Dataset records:

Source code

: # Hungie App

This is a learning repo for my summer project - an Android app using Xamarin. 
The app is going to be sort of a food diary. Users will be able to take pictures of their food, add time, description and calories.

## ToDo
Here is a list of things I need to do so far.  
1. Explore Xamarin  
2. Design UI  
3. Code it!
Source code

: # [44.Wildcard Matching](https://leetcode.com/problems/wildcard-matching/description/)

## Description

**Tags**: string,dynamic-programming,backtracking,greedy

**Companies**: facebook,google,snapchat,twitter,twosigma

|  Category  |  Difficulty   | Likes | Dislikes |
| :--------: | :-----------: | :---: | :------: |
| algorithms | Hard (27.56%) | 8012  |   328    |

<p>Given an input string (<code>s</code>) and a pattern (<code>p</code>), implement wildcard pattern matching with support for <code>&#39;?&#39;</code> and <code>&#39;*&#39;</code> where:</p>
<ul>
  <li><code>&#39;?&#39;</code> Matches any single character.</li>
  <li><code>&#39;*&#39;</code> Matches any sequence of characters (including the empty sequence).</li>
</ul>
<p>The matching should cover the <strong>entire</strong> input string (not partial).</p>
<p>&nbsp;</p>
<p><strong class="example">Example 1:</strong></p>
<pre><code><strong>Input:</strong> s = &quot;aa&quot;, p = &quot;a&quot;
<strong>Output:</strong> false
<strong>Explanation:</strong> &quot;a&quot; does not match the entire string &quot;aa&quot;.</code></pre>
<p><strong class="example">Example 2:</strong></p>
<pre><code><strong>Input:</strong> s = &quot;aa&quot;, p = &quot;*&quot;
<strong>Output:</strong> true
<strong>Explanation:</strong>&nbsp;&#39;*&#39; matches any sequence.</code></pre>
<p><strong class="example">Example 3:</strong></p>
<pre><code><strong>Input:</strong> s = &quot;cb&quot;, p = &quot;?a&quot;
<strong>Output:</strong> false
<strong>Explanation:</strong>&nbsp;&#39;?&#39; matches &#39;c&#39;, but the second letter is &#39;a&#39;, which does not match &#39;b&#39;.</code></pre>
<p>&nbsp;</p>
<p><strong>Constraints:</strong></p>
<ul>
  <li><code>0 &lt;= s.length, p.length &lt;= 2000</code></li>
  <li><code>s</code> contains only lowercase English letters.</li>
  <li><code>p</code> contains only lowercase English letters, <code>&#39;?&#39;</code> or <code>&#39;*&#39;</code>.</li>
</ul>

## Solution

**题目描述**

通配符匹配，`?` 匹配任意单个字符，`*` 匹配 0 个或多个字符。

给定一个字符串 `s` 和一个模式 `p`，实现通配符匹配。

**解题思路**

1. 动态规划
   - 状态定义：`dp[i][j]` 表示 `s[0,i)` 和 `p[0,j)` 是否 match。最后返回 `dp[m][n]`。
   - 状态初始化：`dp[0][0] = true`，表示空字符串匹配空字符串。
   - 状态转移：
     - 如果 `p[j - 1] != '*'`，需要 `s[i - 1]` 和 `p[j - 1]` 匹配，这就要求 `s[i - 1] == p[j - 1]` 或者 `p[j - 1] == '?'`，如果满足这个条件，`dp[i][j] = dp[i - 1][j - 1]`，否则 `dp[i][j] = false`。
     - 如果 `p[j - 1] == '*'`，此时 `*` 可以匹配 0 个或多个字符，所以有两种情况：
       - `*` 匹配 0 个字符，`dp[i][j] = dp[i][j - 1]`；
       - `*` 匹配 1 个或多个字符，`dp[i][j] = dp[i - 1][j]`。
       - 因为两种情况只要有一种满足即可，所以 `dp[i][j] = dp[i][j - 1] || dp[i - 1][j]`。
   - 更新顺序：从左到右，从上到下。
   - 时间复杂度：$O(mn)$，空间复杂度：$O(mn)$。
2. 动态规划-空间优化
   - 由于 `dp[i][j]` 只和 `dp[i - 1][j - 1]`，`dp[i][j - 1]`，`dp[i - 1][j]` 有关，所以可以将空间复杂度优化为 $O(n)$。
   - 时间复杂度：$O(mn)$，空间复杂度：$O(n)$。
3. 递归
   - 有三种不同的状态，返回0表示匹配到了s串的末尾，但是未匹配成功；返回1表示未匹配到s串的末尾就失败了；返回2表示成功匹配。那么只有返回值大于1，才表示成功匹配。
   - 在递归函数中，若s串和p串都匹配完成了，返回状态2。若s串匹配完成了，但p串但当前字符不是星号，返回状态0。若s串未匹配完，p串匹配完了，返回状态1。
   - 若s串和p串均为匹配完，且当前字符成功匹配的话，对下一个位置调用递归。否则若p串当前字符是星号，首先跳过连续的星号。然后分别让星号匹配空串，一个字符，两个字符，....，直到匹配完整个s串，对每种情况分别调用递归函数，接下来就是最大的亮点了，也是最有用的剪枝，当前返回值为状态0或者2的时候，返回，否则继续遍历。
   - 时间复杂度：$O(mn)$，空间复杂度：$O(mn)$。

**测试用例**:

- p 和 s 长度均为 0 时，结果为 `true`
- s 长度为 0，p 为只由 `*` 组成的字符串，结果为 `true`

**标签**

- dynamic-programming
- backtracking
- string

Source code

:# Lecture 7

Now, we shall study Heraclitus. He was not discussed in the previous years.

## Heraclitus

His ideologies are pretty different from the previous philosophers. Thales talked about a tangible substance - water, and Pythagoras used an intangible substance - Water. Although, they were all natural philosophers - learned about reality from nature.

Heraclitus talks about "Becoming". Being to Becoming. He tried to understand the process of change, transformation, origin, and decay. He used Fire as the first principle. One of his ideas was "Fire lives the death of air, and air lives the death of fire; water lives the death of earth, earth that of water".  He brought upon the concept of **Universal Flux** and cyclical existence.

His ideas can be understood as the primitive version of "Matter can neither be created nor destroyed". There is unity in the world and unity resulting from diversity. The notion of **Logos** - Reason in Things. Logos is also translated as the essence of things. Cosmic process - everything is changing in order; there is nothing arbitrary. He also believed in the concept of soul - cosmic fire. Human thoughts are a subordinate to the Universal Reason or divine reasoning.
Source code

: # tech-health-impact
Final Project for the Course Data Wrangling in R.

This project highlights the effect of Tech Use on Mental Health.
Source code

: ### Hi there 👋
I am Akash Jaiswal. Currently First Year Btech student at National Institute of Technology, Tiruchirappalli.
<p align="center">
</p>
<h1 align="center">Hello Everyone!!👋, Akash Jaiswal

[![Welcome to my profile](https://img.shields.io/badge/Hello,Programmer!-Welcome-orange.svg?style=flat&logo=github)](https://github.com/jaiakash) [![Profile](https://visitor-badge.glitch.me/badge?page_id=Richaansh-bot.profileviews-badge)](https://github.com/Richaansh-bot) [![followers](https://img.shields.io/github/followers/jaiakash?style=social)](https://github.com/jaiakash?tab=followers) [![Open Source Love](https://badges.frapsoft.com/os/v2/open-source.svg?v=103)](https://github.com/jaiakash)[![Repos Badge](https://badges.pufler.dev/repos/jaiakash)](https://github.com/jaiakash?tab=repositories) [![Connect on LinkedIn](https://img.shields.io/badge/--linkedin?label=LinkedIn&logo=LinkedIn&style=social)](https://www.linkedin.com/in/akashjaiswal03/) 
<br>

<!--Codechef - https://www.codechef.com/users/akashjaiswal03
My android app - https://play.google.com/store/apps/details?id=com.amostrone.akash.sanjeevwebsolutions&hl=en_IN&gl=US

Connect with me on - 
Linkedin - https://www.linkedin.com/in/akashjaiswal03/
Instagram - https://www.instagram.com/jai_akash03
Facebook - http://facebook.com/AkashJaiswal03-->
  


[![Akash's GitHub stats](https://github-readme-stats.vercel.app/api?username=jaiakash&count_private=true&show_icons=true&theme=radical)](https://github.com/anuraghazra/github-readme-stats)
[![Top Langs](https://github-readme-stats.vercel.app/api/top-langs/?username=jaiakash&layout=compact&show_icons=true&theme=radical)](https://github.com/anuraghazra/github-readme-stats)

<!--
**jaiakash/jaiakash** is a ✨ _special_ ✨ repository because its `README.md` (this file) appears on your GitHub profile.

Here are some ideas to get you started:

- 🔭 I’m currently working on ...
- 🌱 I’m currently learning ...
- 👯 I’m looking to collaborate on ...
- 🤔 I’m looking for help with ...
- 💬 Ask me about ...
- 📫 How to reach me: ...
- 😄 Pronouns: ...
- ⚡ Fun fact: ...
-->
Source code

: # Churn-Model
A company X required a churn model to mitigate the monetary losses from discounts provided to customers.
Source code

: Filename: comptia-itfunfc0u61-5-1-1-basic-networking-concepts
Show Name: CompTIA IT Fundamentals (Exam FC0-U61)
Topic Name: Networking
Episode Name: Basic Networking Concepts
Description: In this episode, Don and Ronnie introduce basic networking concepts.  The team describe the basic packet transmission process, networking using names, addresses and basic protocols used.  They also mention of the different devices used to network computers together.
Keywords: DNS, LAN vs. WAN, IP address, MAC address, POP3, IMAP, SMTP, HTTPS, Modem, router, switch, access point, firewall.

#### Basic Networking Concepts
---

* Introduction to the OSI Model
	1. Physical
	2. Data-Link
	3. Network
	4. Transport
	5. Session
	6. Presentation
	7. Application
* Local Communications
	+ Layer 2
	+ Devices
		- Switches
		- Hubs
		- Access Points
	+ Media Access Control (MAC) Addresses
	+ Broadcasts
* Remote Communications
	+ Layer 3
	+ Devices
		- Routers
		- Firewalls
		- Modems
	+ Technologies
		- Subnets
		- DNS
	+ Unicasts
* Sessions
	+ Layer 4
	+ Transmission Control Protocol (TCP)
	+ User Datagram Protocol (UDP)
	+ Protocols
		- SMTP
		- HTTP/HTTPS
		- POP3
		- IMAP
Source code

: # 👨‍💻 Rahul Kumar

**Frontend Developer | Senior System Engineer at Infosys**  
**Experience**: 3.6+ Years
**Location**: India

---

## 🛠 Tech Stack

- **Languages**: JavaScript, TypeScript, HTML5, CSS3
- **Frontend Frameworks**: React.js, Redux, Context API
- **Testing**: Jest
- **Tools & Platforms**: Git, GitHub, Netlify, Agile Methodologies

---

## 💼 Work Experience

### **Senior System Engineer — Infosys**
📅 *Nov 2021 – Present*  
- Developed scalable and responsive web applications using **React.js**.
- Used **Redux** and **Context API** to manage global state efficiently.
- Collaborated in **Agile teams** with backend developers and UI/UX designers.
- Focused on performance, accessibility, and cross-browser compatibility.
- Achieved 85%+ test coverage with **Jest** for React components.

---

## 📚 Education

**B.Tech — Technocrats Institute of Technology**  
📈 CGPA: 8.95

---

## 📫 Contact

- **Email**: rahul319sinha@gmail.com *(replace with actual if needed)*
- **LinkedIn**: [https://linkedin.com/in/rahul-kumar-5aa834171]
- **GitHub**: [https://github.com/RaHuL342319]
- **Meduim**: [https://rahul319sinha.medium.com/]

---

WHAT IS REQUIRED »
When a line in the data above contains the string "anuraghazra", copy that line.

RESULT BELOW »
[![Akash's GitHub stats](https://github-readme-stats.vercel.app/api?username=jaiakash&count_private=true&show_icons=true&theme=radical)](https://github.com/anuraghazra/github-readme-stats)
[![Top Langs](https://github-readme-stats.vercel.app/api/top-langs/?username=jaiakash&layout=compact&show_icons=true&theme=radical)](https://github.com/anuraghazra/github-readme-stats)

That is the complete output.